On Thu, Apr 15, 2021 at 07:13:53AM +0000, Robin H. Johnson wrote:
> Thanks; I will need to catch it faster or automate this, because the
> watchdog does a MUCH better job restarting it than before, less than 30
> seconds of 100% CPU before the watchdog reliably kills it.

I see. Then collecting the watchdog outputs can be instructive to see
if it always happens at the same place or not. And the core dumps will
indicate what all threads were doing (and if some were competing on a
lock for example).

> >   - please also check if your machine is not swapping, as this can have
> >     terrible consequences and could explain why it only happens on certain
> >     machines dealing with certain workloads. I remember having spent several
> >     weeks many years ago chasing a response time issue happening only in the
> >     morning, which was in fact caused by the log upload batch having swapped
> >     and left a good part of the unused memory in the swap, making it very
> >     difficult for the network stack to allocate buffers during send() and
> >     recv(), thus causing losses and retransmits as the load grew. This was
> >     never reproducible in the lab because we were not syncing logs :-)
> 512GiB RAM and no swap configured on the system at all.

:-)

> Varnish runs on the same host and is used to cache some of the backends.
> Please of free memory at the moment.

I'm now thinking about something. Do you have at least as many CPUs as the
total number of threads used by haproxy and varnish ? Otherwise there will
be some competition and migrations will happen. If neither is bounded, you
can even end up with two haproxy threads forced to run on the same CPU,
which is the worst situation as one could be scheduled out with a lock
held and the other one spinning waiting for this lock.

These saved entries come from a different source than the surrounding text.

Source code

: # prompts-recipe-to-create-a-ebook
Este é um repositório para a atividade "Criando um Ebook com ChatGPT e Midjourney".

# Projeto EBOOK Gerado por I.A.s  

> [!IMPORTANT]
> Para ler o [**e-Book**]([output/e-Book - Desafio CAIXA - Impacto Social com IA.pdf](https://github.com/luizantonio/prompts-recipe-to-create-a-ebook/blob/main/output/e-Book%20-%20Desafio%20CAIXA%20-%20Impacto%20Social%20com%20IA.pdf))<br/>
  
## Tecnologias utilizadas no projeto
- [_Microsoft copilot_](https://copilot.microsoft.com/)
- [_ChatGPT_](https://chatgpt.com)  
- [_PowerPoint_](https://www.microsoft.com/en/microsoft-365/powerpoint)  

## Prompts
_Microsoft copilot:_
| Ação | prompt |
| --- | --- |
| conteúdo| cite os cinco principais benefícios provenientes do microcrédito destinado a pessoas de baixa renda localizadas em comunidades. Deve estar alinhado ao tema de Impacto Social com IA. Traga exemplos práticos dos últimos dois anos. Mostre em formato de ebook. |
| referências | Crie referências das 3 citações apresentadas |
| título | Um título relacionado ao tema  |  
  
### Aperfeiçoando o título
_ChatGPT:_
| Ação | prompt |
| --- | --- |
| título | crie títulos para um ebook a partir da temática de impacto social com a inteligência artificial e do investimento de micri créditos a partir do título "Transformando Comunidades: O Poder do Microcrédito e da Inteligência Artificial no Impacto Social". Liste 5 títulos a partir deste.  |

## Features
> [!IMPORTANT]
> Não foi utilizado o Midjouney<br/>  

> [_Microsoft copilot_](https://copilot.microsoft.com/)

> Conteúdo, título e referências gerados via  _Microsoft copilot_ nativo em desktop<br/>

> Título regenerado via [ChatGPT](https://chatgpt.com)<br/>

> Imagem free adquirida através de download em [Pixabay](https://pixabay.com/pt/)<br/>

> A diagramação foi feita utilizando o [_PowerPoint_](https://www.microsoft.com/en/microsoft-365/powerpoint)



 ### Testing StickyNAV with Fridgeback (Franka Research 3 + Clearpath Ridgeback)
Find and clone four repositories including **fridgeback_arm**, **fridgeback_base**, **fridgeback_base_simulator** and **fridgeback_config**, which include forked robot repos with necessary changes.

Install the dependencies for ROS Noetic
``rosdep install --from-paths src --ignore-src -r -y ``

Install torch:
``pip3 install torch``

With half a TB of RAM I guess you have multiple sockets. Could you at
least pin haproxy to the CPUs of a single socket (that's the bare minimum
to do to preserve performance, as atomics and locks over UPI/QPI are a
disaster), and ideally pin varnish to another socket ?

Or maybe just enable less threads for haproxy if you don't need that many
and make sure the CPUs it's bound to are not used by varnish ?

In such a setup combining several high-performance processes, it's really
important to reserve the resources to them, and you must count on the
number of CPUs needed to deal with network interrupts as well (and likely
for disk if varnish uses it). Once your resources are cleanly reserved,
you'll get the maximum performance with the lowest latency.